Task:
Locate the word "partial" in the data below, then copy every line that holds it.

----

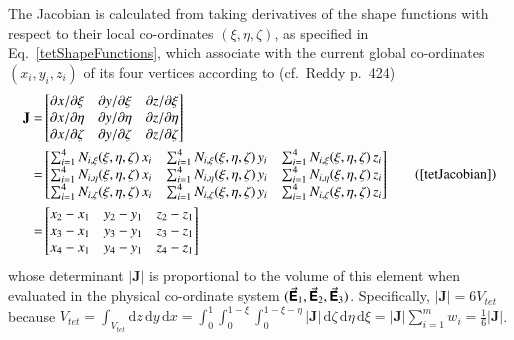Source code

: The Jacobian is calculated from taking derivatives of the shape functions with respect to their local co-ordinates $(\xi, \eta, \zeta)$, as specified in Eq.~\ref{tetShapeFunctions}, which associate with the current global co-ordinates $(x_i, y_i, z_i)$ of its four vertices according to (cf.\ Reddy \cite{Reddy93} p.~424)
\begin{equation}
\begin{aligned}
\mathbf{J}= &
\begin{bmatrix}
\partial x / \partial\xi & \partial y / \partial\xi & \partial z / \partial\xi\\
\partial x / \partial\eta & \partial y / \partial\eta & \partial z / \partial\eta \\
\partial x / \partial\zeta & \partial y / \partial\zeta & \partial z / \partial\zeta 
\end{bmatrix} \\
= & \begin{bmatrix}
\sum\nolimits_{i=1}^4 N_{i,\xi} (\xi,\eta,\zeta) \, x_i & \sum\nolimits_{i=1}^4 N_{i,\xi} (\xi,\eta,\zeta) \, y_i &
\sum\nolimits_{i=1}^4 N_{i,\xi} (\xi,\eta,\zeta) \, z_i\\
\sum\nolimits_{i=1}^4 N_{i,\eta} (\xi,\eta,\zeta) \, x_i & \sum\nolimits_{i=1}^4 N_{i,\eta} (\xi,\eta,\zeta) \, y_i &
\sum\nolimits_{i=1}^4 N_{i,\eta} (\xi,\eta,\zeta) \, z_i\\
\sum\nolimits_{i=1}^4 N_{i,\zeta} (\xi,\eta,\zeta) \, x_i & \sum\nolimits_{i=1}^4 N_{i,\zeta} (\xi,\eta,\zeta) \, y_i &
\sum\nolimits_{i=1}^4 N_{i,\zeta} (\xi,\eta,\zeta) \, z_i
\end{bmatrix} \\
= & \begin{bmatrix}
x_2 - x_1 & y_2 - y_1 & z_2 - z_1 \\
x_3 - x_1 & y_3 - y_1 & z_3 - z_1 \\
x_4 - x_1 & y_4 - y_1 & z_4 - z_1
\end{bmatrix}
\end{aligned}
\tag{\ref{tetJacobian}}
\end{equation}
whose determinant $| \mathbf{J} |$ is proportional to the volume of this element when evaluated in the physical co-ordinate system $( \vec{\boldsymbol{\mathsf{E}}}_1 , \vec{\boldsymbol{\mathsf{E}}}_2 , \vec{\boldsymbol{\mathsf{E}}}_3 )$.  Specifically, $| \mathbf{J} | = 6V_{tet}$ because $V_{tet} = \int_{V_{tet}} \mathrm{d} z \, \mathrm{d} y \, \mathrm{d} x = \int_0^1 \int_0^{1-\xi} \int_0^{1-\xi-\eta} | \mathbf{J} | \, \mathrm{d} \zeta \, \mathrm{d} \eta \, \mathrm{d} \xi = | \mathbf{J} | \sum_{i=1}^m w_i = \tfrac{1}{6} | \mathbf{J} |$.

----

Solution to the problem:
\partial x / \partial\xi & \partial y / \partial\xi & \partial z / \partial\xi\\
\partial x / \partial\eta & \partial y / \partial\eta & \partial z / \partial\eta \\
\partial x / \partial\zeta & \partial y / \partial\zeta & \partial z / \partial\zeta 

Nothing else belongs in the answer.